What is needed:
Reproduce exactly the lines below from the one containing "Но это вывод" through the one containing "Но если Кант", including both, and nothing else.

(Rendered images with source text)
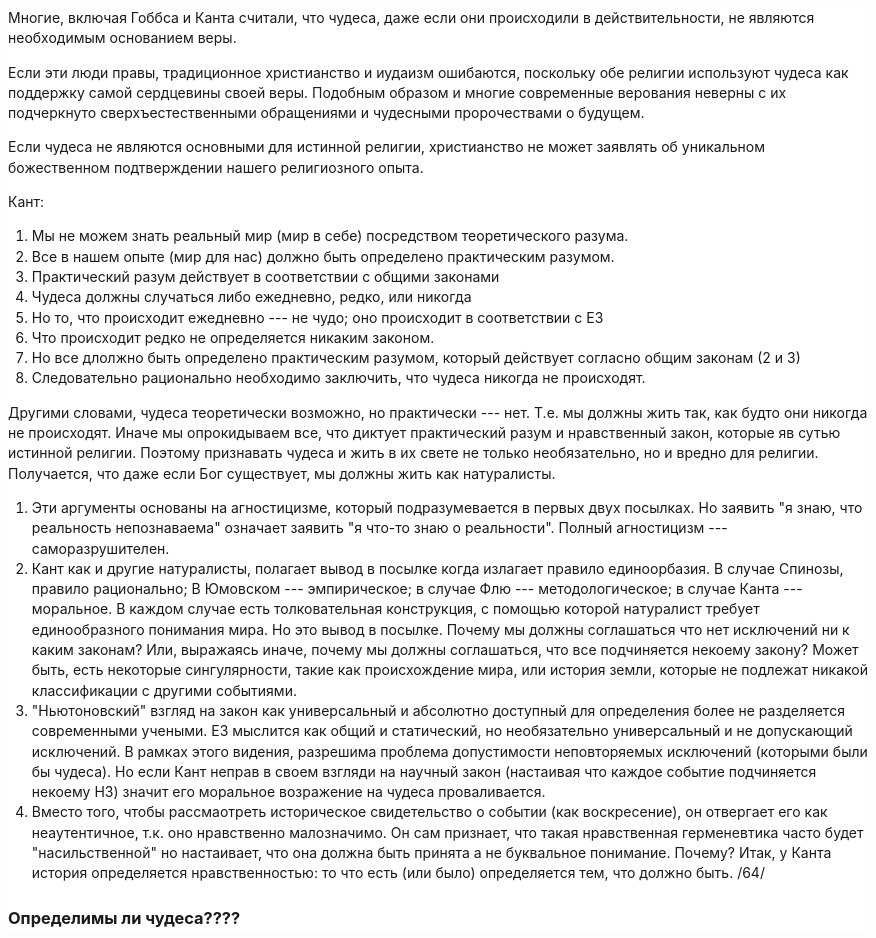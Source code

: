 Многие, включая Гоббса и Канта считали, что чудеса, даже если они происходили в действительности, не являются необходимым основанием веры.

Если эти люди правы, традиционное христианство и иудаизм ошибаются, поскольку обе религии используют чудеса как поддержку самой сердцевины своей веры. Подобным образом и многие современные верования неверны с их подчеркнуто сверхъестественными обращениями и чудесными пророчествами о будущем.

Если чудеса не являются основными для истинной религии, христианство не может заявлять об уникальном божественном подтверждении нашего религиозного опыта.

Кант:

1. Мы не можем знать реальный мир (мир в себе) посредством теоретического разума.
2. Все в нашем опыте (мир для нас) должно быть определено практическим разумом.
3. Практический разум действует в соответствии с общими законами
4. Чудеса должны случаться либо ежедневно, редко, или никогда
5. Но то, что происходит ежедневно --- не чудо; оно происходит в соответствии с ЕЗ
6. Что происходит редко не определяется никаким законом.
7. Но все длолжно быть определено практическим разумом, который действует согласно общим законам (2 и 3)
8. Следовательно рационально необходимо заключить, что чудеса никогда не происходят.

Другими словами, чудеса теоретически возможно, но практически --- нет. Т.е. мы должны жить так, как будто они никогда не происходят. Иначе мы опрокидываем все, что диктует практический разум и нравственный закон, которые яв сутью истинной религии. Поэтому признавать чудеса и жить в их свете не только необязательно, но и вредно для религии. Получается, что даже если Бог существует, мы должны жить как натуралисты.

1. Эти аргументы основаны на агностицизме, который подразумевается в первых двух посылках. Но заявить "я знаю, что реальность непознаваема" означает заявить "я что-то знаю о реальности". Полный агностицизм --- саморазрушителен.
2. Кант как и другие натуралисты, полагает вывод в посылке когда излагает правило единоорбазия. В случае Спинозы, правило рационально; В Юмовском --- эмпирическое; в случае Флю --- методологическое; в случае Канта --- моральное. В каждом случае есть толковательная конструкция, с помощью которой натуралист требует единообразного понимания мира.
Но это вывод в посылке. Почему мы должны соглашаться что нет исключений ни к каким законам? Или, выражаясь иначе, почему мы должны соглашаться, что все подчиняется некоему закону? Может быть, есть некоторые сингулярности, такие как происхождение мира, или история земли, которые не подлежат никакой классификации с другими событиями.
3. "Ньютоновский" взгляд на закон как универсальный и абсолютно доступный для определения более не разделяется современными учеными. ЕЗ мыслится как общий и статический, но необязательно универсальный и не допускающий исключений. В рамках этого видения, разрешима проблема допустимости неповторяемых исключений (которыми были бы чудеса).
Но если Кант неправ в своем взгляди на научный закон (настаивая что каждое событие подчиняется некоему НЗ) значит его моральное возражение на чудеса проваливается.
4. Вместо того, чтобы рассмаотреть историческое свидетельство о событии (как воскресение), он отвергает его как неаутентичное, т.к. оно нравственно малозначимо. Он сам признает, что такая нравственная герменевтика часто будет "насильственной" но настаивает, что она должна быть принята а не буквальное понимание. Почему?
Итак, у Канта история определяется нравственностью: то что есть (или было) определяется тем, что должно быть. /64/

### Определимы ли чудеса????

Response box:
Но это вывод в посылке. Почему мы должны соглашаться что нет исключений ни к каким законам? Или, выражаясь иначе, почему мы должны соглашаться, что все подчиняется некоему закону? Может быть, есть некоторые сингулярности, такие как происхождение мира, или история земли, которые не подлежат никакой классификации с другими событиями.
3. "Ньютоновский" взгляд на закон как универсальный и абсолютно доступный для определения более не разделяется современными учеными. ЕЗ мыслится как общий и статический, но необязательно универсальный и не допускающий исключений. В рамках этого видения, разрешима проблема допустимости неповторяемых исключений (которыми были бы чудеса).
Но если Кант неправ в своем взгляди на научный закон (настаивая что каждое событие подчиняется некоему НЗ) значит его моральное возражение на чудеса проваливается.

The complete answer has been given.